- _Exercise requirements_
Look through the entries below for the string "dots", and copy each line where it is found.

- _Records for this exercise_
---+---
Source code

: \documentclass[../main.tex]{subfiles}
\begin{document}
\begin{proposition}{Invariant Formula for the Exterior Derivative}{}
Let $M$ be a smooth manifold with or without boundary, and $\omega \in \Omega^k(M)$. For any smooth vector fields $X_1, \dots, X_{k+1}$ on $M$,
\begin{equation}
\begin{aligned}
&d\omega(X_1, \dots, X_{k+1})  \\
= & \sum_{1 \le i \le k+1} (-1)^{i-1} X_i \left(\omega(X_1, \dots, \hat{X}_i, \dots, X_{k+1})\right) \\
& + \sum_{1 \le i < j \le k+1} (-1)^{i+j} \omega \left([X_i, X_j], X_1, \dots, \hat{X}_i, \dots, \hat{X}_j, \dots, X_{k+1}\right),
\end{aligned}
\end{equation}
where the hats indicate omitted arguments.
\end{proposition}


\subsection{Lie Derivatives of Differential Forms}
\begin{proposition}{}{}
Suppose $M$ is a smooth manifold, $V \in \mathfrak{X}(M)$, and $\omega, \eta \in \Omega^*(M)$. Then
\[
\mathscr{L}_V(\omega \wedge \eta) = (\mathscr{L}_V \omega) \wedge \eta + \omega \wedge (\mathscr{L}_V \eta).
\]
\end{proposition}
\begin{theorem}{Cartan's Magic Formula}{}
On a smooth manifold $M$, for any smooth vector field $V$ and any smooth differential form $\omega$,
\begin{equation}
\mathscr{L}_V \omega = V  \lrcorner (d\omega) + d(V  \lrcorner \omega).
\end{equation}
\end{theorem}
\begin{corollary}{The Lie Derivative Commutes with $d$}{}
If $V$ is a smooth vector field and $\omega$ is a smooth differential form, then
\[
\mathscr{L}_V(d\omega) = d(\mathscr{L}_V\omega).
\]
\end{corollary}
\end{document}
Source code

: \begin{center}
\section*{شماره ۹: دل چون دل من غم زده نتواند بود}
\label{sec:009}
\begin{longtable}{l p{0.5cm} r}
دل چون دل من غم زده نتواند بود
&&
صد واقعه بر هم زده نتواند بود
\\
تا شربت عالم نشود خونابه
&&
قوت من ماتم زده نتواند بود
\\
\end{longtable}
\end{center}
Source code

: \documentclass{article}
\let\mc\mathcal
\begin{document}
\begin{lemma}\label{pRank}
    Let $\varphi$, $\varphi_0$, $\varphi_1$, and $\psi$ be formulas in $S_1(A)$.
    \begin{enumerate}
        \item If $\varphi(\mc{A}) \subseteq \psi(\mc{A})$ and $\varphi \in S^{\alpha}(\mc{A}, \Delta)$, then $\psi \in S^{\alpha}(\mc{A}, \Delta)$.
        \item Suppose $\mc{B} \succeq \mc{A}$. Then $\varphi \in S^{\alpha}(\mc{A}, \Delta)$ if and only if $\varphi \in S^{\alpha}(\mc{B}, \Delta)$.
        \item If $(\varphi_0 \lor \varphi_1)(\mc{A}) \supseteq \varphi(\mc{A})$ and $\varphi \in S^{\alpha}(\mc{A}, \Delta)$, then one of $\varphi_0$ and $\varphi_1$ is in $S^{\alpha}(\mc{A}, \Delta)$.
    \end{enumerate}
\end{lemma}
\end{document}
---+---
- _Response to the exercise_
Let $M$ be a smooth manifold with or without boundary, and $\omega \in \Omega^k(M)$. For any smooth vector fields $X_1, \dots, X_{k+1}$ on $M$,
&d\omega(X_1, \dots, X_{k+1})  \\
= & \sum_{1 \le i \le k+1} (-1)^{i-1} X_i \left(\omega(X_1, \dots, \hat{X}_i, \dots, X_{k+1})\right) \\
& + \sum_{1 \le i < j \le k+1} (-1)^{i+j} \omega \left([X_i, X_j], X_1, \dots, \hat{X}_i, \dots, \hat{X}_j, \dots, X_{k+1}\right),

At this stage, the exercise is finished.